[[ Provided information open ]]
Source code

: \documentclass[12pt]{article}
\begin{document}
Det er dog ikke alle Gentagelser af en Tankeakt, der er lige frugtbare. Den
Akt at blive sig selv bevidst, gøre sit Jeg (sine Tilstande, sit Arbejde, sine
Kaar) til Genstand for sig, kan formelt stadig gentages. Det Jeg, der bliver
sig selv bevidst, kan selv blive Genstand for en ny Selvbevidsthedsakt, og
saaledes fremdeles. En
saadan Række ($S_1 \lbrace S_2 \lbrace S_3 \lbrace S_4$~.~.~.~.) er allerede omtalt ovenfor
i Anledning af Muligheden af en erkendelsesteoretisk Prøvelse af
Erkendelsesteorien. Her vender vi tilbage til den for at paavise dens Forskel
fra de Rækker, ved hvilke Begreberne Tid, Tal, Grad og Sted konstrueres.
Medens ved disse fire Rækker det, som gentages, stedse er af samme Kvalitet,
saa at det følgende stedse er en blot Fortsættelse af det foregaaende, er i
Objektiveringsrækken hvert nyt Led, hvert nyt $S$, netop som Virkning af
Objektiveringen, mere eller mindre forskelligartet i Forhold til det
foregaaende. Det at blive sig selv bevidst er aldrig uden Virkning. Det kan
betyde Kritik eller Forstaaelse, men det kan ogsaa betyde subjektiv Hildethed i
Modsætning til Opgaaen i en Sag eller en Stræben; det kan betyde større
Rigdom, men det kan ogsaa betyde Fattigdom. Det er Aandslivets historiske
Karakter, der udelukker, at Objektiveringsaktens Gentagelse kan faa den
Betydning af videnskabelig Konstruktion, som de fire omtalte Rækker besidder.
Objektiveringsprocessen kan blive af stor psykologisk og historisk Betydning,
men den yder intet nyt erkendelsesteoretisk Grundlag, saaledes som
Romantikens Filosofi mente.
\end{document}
[[ Provided information closed ]]
**What is needed:** Return all the lines above exactly as given.

**Written solution:**
Source code

: \documentclass[12pt]{article}
\begin{document}
Det er dog ikke alle Gentagelser af en Tankeakt, der er lige frugtbare. Den
Akt at blive sig selv bevidst, gøre sit Jeg (sine Tilstande, sit Arbejde, sine
Kaar) til Genstand for sig, kan formelt stadig gentages. Det Jeg, der bliver
sig selv bevidst, kan selv blive Genstand for en ny Selvbevidsthedsakt, og
saaledes fremdeles. En
saadan Række ($S_1 \lbrace S_2 \lbrace S_3 \lbrace S_4$~.~.~.~.) er allerede omtalt ovenfor
i Anledning af Muligheden af en erkendelsesteoretisk Prøvelse af
Erkendelsesteorien. Her vender vi tilbage til den for at paavise dens Forskel
fra de Rækker, ved hvilke Begreberne Tid, Tal, Grad og Sted konstrueres.
Medens ved disse fire Rækker det, som gentages, stedse er af samme Kvalitet,
saa at det følgende stedse er en blot Fortsættelse af det foregaaende, er i
Objektiveringsrækken hvert nyt Led, hvert nyt $S$, netop som Virkning af
Objektiveringen, mere eller mindre forskelligartet i Forhold til det
foregaaende. Det at blive sig selv bevidst er aldrig uden Virkning. Det kan
betyde Kritik eller Forstaaelse, men det kan ogsaa betyde subjektiv Hildethed i
Modsætning til Opgaaen i en Sag eller en Stræben; det kan betyde større
Rigdom, men det kan ogsaa betyde Fattigdom. Det er Aandslivets historiske
Karakter, der udelukker, at Objektiveringsaktens Gentagelse kan faa den
Betydning af videnskabelig Konstruktion, som de fire omtalte Rækker besidder.
Objektiveringsprocessen kan blive af stor psykologisk og historisk Betydning,
men den yder intet nyt erkendelsesteoretisk Grundlag, saaledes som
Romantikens Filosofi mente.
\end{document}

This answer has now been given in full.